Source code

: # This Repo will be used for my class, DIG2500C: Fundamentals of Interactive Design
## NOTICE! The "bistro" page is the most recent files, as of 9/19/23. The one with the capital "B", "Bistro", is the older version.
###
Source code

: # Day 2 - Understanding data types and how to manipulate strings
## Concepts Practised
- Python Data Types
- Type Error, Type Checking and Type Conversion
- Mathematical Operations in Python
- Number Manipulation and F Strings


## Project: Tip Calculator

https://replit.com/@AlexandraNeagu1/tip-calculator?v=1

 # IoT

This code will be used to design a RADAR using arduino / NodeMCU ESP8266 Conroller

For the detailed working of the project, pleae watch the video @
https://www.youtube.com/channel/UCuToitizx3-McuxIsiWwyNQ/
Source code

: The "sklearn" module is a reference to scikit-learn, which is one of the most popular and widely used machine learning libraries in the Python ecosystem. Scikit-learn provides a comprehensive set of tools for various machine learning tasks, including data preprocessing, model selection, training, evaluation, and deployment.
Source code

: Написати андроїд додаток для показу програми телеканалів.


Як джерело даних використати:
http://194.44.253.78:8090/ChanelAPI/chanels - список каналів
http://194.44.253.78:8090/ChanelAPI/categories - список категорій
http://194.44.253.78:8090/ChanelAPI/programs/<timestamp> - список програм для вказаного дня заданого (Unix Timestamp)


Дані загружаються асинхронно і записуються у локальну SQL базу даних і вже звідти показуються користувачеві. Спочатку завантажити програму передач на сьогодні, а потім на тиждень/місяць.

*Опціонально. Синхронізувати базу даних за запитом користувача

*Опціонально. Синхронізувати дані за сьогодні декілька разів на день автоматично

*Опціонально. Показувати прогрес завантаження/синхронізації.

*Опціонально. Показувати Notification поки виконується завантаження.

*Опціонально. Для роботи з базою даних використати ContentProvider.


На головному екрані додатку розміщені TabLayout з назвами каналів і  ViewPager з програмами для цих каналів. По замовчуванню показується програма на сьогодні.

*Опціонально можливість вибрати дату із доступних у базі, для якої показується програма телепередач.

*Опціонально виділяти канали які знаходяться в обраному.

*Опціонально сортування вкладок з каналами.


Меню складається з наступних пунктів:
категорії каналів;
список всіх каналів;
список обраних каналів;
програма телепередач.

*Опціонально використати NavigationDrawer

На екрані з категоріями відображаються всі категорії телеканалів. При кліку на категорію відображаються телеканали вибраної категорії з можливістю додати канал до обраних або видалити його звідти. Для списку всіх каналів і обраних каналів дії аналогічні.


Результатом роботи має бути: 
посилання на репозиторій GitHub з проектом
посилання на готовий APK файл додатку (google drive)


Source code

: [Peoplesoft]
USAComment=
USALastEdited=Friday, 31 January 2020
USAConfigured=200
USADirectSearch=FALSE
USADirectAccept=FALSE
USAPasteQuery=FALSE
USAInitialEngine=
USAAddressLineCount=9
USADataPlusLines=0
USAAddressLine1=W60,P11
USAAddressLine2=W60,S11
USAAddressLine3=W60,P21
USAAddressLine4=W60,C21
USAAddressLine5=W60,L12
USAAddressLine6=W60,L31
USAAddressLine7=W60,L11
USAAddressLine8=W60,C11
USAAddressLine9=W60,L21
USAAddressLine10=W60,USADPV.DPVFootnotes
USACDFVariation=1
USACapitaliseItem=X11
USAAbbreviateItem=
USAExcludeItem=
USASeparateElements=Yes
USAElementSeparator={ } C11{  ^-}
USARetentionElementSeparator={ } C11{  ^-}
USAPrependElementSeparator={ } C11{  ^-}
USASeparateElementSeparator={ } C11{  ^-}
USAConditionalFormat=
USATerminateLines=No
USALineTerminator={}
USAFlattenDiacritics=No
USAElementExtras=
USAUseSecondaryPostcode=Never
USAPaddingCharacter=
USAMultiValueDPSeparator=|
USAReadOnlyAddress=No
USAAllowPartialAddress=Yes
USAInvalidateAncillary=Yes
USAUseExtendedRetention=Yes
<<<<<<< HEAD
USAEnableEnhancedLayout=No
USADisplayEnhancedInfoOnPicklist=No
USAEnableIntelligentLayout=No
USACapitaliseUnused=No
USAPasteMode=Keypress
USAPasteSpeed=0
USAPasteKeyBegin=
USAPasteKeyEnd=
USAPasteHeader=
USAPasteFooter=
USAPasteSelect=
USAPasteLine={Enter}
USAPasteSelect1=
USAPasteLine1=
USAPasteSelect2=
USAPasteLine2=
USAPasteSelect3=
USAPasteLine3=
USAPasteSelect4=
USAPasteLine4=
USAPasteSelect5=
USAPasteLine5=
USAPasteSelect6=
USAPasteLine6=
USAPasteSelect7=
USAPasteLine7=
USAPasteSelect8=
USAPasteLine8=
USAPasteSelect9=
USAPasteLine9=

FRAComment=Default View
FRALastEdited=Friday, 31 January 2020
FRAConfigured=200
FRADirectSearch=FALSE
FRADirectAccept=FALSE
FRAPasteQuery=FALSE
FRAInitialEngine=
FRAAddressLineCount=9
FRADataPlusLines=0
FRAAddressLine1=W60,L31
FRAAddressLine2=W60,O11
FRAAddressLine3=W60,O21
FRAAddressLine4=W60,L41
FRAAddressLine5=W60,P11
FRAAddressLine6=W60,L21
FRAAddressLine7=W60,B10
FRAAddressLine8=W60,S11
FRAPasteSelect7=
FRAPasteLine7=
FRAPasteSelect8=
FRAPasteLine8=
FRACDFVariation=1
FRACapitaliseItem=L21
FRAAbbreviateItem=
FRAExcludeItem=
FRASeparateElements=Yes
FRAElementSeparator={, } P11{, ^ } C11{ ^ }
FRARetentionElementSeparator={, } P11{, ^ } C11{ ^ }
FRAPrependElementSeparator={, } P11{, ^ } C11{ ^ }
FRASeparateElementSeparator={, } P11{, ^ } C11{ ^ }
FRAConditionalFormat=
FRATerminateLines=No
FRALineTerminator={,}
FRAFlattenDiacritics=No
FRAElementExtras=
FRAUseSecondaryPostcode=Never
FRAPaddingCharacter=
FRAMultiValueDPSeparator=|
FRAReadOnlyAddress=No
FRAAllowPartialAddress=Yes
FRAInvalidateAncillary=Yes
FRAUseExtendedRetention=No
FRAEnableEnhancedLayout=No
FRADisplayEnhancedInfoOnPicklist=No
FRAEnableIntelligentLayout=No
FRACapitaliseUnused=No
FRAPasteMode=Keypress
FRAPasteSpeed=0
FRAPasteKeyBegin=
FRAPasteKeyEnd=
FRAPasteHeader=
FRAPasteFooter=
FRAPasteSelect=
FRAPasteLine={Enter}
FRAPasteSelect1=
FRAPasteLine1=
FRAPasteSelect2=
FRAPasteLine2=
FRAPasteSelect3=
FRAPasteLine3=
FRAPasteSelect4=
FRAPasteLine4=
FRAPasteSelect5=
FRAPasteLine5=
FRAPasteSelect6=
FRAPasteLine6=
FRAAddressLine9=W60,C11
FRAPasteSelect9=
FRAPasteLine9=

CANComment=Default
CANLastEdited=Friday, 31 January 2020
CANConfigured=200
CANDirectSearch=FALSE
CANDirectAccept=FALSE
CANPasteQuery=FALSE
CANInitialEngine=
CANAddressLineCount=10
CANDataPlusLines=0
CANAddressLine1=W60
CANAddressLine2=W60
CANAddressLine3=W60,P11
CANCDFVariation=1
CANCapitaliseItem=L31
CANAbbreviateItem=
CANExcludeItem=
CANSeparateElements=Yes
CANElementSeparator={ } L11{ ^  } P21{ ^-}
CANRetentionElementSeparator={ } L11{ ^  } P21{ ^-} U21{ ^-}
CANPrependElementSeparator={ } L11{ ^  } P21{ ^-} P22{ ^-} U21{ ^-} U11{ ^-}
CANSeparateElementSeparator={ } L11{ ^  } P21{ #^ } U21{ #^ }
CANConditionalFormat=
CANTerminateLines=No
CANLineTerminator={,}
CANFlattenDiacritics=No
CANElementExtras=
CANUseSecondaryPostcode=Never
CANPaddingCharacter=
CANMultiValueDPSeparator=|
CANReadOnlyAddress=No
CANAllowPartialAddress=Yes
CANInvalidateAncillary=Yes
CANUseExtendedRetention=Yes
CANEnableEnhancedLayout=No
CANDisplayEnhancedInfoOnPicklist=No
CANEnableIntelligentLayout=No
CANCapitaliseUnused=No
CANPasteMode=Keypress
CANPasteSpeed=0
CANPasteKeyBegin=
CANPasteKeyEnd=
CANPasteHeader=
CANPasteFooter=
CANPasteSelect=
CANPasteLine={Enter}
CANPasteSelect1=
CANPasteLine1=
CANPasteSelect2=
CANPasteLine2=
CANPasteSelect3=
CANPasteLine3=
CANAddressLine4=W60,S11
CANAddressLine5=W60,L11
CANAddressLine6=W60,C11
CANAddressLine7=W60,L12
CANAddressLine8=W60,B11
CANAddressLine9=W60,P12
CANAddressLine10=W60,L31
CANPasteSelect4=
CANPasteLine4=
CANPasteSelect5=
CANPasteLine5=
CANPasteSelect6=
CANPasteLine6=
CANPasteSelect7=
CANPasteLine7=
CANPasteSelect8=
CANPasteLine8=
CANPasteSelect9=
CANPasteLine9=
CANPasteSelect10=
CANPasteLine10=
+ + + + + + +
» HOW TO COMPLETE THIS TASK: Say how many lines in the records contain the word "January". Nothing but the number is required.

» ANSWER BOX: 3